I would say.. it's almost constant struggle.. Or.. as you can say.. the struggle is real. When we have good nights - meaning.. baby wasn't crying in the night, so we just breastfed and went back to sleep, those are the good nights. Not so great nights are the nights, when he is making noises or is crying a bit.. which means, that it wakes me and my husband up and somehow, we have to go back to sleep. Luckily, most of the time it's easy and we can go back to sleep. Sometimes.. it happens, that I just wake up too much and can't go back to sleep. Which means.. that I'm lying on the bed, wide awake and can't go back to sleep. Once it was from 1.30am until 7am.. uff.. that was rough..
And we are one of the lucky parents, because our baby hasn't decided, that he wants to play at night.
My mom told me, early on (I'm one of 8 kids, so.. even though.. I had more resentments towards my mom than appreciation, since I became mom myself, the resentments are going away and I feel huge appreciation towards her.. and admiration really.. thinking.. how the hell did she do it.. anyways.. back to my point) if the baby wakes up at night, don't try to let him play, so he will get tired again. He has to learn, that at night it's time to sleep. Don't turn the light on, don't play. So.. I did.. and I was even telling him at some point - it's night, we are sleeping at night, so.. we are going to sleep.. He woke up like this several times at the beginning of our "learning journey together".. But I was determined and consistent.. and We have pretty good nights.. At the same time, all kids are different, right? So.. If I'll have another one, I might update what will I do.. haha.
The first 3 months were the hardest so far, I would say. Because it's a whole process of getting to know each other. I guess, that's another thing, that not so many parents will tell you or admit, unless you have your own kid.. You love the kid, because it's your baby, there is an instinct to protect the little one.. But.. as it is with any relationship, you have to get to know this little person first, to fall in love with them more and more. And that is my experience so far. I must say, I love him more and more..

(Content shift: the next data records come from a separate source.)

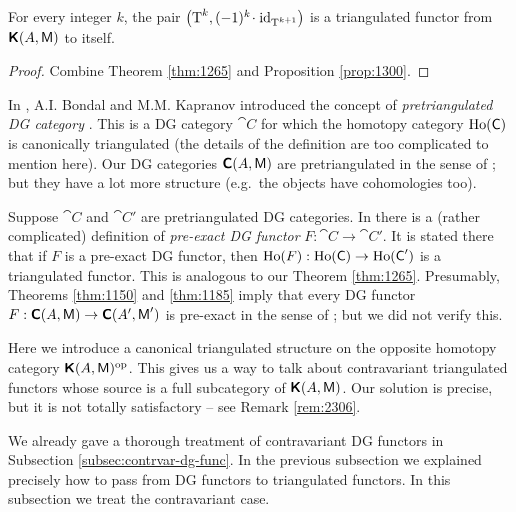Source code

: \begin{cor} \label{cor:1265}
For every integer $k$, the pair
$\bigl( \operatorname{T}^k, (-1)^k \mspace{1.5mu}{\cdot}\mspace{1.5mu} \operatorname{id}_{\operatorname{T}^{k + 1}} \bigr)$
is a triangulated functor from $\boldsymbol{\mathsf{K}}(A, \operatorname{\mathsf{M}})$ to itself. 
\end{cor}

\begin{proof}
Combine Theorem \ref{thm:1265} and Proposition \ref{prop:1300}. 
\end{proof}

\begin{rem} \label{rem:1475}
In \cite{BoKa}, A.I. Bondal and M.M. Kapranov introduced the concept of 
{\em pretriangulated DG category}%
.
This is a DG category $\cat{C}$ for which the 
homotopy category $\operatorname{Ho}(\operatorname{\mathsf{C}})$ is canonically triangulated (the details 
of the definition are too complicated to mention here). Our DG categories 
$\boldsymbol{\mathsf{C}}(A, \operatorname{\mathsf{M}})$ are pretriangulated in the sense of \cite{BoKa}; but 
they have a lot more structure (e.g.\ the objects have cohomologies too). 

Suppose $\cat{C}$ and $\cat{C}'$ are pretriangulated DG categories. 
In \cite{BoKa} there is a (rather complicated) definition of {\em pre-exact DG 
functor} $F : \cat{C} \to \cat{C}'$. It is stated there that if $F$ is a 
pre-exact DG functor, then 
$\operatorname{Ho}(F) : \operatorname{Ho}(\operatorname{\mathsf{C}}) \to \operatorname{Ho}(\operatorname{\mathsf{C}}')$
is a triangulated functor. This is analogous to our Theorem \ref{thm:1265}.
Presumably, Theorems \ref{thm:1150} and \ref{thm:1185} imply that every DG 
functor 
$F : \boldsymbol{\mathsf{C}}(A, \operatorname{\mathsf{M}}) \to \boldsymbol{\mathsf{C}}(A', \operatorname{\mathsf{M}}')$
is pre-exact in the sense of \cite{BoKa}; but we did not verify this.  
\end{rem}



\label{subsec:opp-hom-triang}

Here we introduce a canonical triangulated structure on the opposite homotopy 
category $\boldsymbol{\mathsf{K}}(A, \operatorname{\mathsf{M}})^{\mathrm{op}}$. This gives us a way to talk about 
contravariant triangulated functors whose source is a full subcategory of 
$\boldsymbol{\mathsf{K}}(A, \operatorname{\mathsf{M}})$. Our solution is precise, but it is not totally 
satisfactory -- see Remark \ref{rem:2306}. 

We already gave a thorough treatment of contravariant DG functors in 
Subsection \ref{subsec:contrvar-dg-func}. In the previous subsection we 
explained precisely how to pass from DG functors to triangulated functors. 
In this subsection we treat the contravariant case.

On the other hand, when I'm refreshed, had a good sleep and everything is good, I have so much patience and I feel, that I can do anything.. On the other hand.. if I didn't have a good sleep, the level of my patience just dramatically decreases and even his noises that he makes, when he wants me to pick him up, or just showing some discomfort drive me crazy..
When to find time for myself and on top of that for my business? It's tough. I have a wonderful husband, who helps me with the baby a lot. But he has to go to work and so I'm left alone with the baby and he comes home around 5 or 6, I'm trying to make a dinner, clean up a little, he is playing with the little one.. He also has to do some school work (because of his job), pays the bills and another things.. Well.. let me tell you, it's not easy at all.
And we live in an intentional community, so my roommates can help out a little sometimes - even just by holding Eli, so I can eat, go to the bathroom or take a shower. It's still a struggle for me to ask for help.. I'm trying.. and I'm doing my best...
Right now, my baby is asleep, so I'm able to write this blog post. Because.. magically.. he is ok, when I'm in room with him. I can do anything from cleaning, folding laundry, cooking etc., but not doing anything on my computer..
As soon as I sit down to do something on my computer, he is immediate trying to get my attention.. Why oh why...
Well, this is it for today, because he is waking up. I will write more hopefully every week.